Forty-three-year-old mother of two Kristie Higgs was fired for “gross misconduct” from Farmor's School in Fairford, Gloucestershire after she stood up against so-called relationship education pushed by the government.
“It had everything to do with my Christianity. To suggest otherwise is ridiculous”, she insisted in the interview with the Daily Mail.
After her son’s Church of England primary school introduced lessons about sexual minorities, she reached an agreement with teachers there that he would not attend them. However, the former school assistant, who is vocal about her Christian beliefs, also turned to social media to protest.
She shared someone’s petition, which slammed teaching children that same-sex marriage is equal to traditional marriage and that gender is a matter of choice, not biology. The woman added in the fatal post: “They are brainwashing our children!” She also shared an American blog post about propagating transgender ideology in children's books in the US.
Some of her Facebook friends, whose identity was not revealed to Higgs, complained to her employer, claiming that she was “posting homophobic and prejudiced views against the LGBT community on Facebook”, as the Daily Mail reports.
“My only crime was to share information about what was happening in schools with other parents and I can’t see what was so terrible about that. I was raising concerns about my son being educated in matters that are not aligned with my religious beliefs and people could choose to agree or disagree”, she told the Daily Mail.
This led to her immediate suspension and an investigation, during which the school officials studied her emails and tried to find out if she had subscribed to a Christian broadcast service, using the school email address. During the hearing, she was told that a parent had complained. According to her, one of the governors compared her Facebook posts to comments by an extremist.

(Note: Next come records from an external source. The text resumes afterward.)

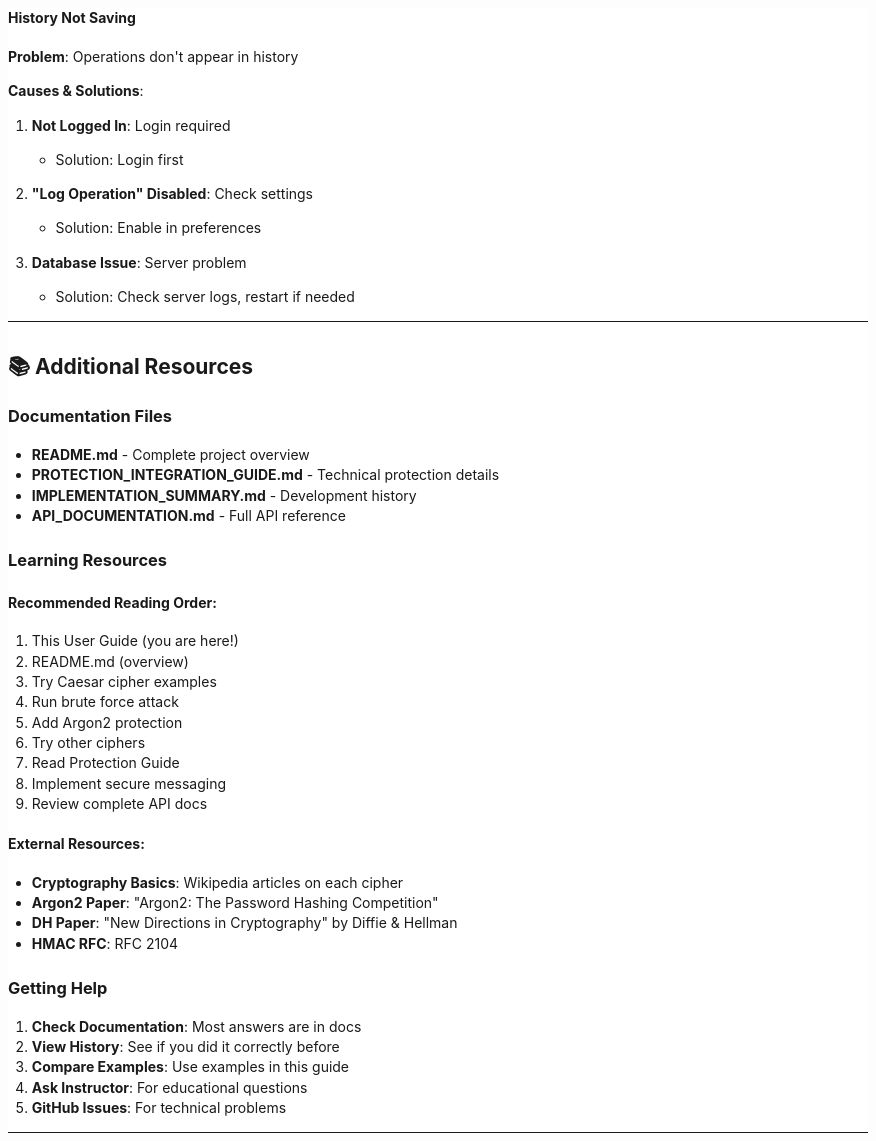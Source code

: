 #### History Not Saving

**Problem**: Operations don't appear in history

**Causes & Solutions**:
1. **Not Logged In**: Login required
   - Solution: Login first

2. **"Log Operation" Disabled**: Check settings
   - Solution: Enable in preferences

3. **Database Issue**: Server problem
   - Solution: Check server logs, restart if needed

---

## 📚 Additional Resources

### Documentation Files

- **README.md** - Complete project overview
- **PROTECTION_INTEGRATION_GUIDE.md** - Technical protection details
- **IMPLEMENTATION_SUMMARY.md** - Development history
- **API_DOCUMENTATION.md** - Full API reference

### Learning Resources

#### Recommended Reading Order:
1. This User Guide (you are here!)
2. README.md (overview)
3. Try Caesar cipher examples
4. Run brute force attack
5. Add Argon2 protection
6. Try other ciphers
7. Read Protection Guide
8. Implement secure messaging
9. Review complete API docs

#### External Resources:
- **Cryptography Basics**: Wikipedia articles on each cipher
- **Argon2 Paper**: "Argon2: The Password Hashing Competition"
- **DH Paper**: "New Directions in Cryptography" by Diffie & Hellman
- **HMAC RFC**: RFC 2104

### Getting Help

1. **Check Documentation**: Most answers are in docs
2. **View History**: See if you did it correctly before
3. **Compare Examples**: Use examples in this guide
4. **Ask Instructor**: For educational questions
5. **GitHub Issues**: For technical problems

---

“I was shocked that they put my posts about Christianity in the same category as political extremists”, she said.
The ruling by the disciplinary panel found her guilty of “serious inappropriate use of social media”, concluding that her posts had amounted to “illegal discrimination”. According to the panel, there was “clear evidence of discrimination against the complainant in the form of harassment on the grounds of sexual orientation and/or gender reassignment”. The appeal against the dismissal was rejected.
However, Higgs turned to the Christian Legal Centre and she launched a claim against her former employer, insisting her dismissal was wrongful and accusing it of illegal discrimination against her religious beliefs.